Is it true that the State Department does not view the 2005 visa denial and revocation as a religious freedom issue?
Well, that’s one dimension of it. Obviously what happened in 2002 in Gujarat was sectarian violence on a really massive scale. I don’t think you can say that that wasn’t a religious issue. It was a religious issue and the 2005 visa denial harks back to that. I am not quite sure why they would have said that. There is no ignoring of the central role of the violence and the destruction that took place. And there is no avoiding the sectarian nature of it. It was by all accounts religiously based.
If Mr. Modi were to apply for a visa now, what are the chances of the U.S. Department of State denying him the visa?
I don’t think I am in a position to answer that question, and I think if you ask the State Department the same question, you will get a polite “no comment.” I would say there probably are different camps within the State Department. This is being debated in a lively way. If you go to the Congress, you will find members of Congress who are saying we have got to give this guy a visa, and you will find an equal number of congressmen saying that it would really be a betrayal of our values.
In the U.S. Congress, are the supporters and opponents of Mr. Modi’s visa divided along party lines?

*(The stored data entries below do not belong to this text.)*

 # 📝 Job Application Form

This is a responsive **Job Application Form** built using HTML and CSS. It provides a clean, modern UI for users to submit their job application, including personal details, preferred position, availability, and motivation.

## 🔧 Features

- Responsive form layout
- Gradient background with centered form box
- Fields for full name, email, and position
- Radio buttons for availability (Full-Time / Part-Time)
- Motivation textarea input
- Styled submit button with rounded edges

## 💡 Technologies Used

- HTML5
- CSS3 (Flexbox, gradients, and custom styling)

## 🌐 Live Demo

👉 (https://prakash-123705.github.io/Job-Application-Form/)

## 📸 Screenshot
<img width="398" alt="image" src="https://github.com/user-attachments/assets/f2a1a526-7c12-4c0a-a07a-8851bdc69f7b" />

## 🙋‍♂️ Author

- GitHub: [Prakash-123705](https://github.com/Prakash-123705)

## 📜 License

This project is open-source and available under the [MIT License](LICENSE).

I don’t think it breaks along partisan lines. I think it breaks down along which congressmen prioritize human rights versus who don’t. We met recently Cynthia Lummis and she has asked for more information. Not only did I testify before her and made a strong case for why the United States Commission on International Religious Freedom has taken the position it had on it, but after that she did request additional information from us. She said something to the effect that somebody is presumed to be innocent until proven guilty. I pointed out that we were not talking about us passing a judgment of guilt or innocence, but whether or not we would extend a privilege. To get a visa to this country is not a right but a privilege. It is not a matter of standards of proofs in a court of law but whether or not the privilege should be extended to someone.
Maroosha Muzaffar, a Fulbright scholar at New York University, is interning with The New Republic in Washington. Ms. Muzaffar has worked as a reporter for The Indian Express in New Delhi.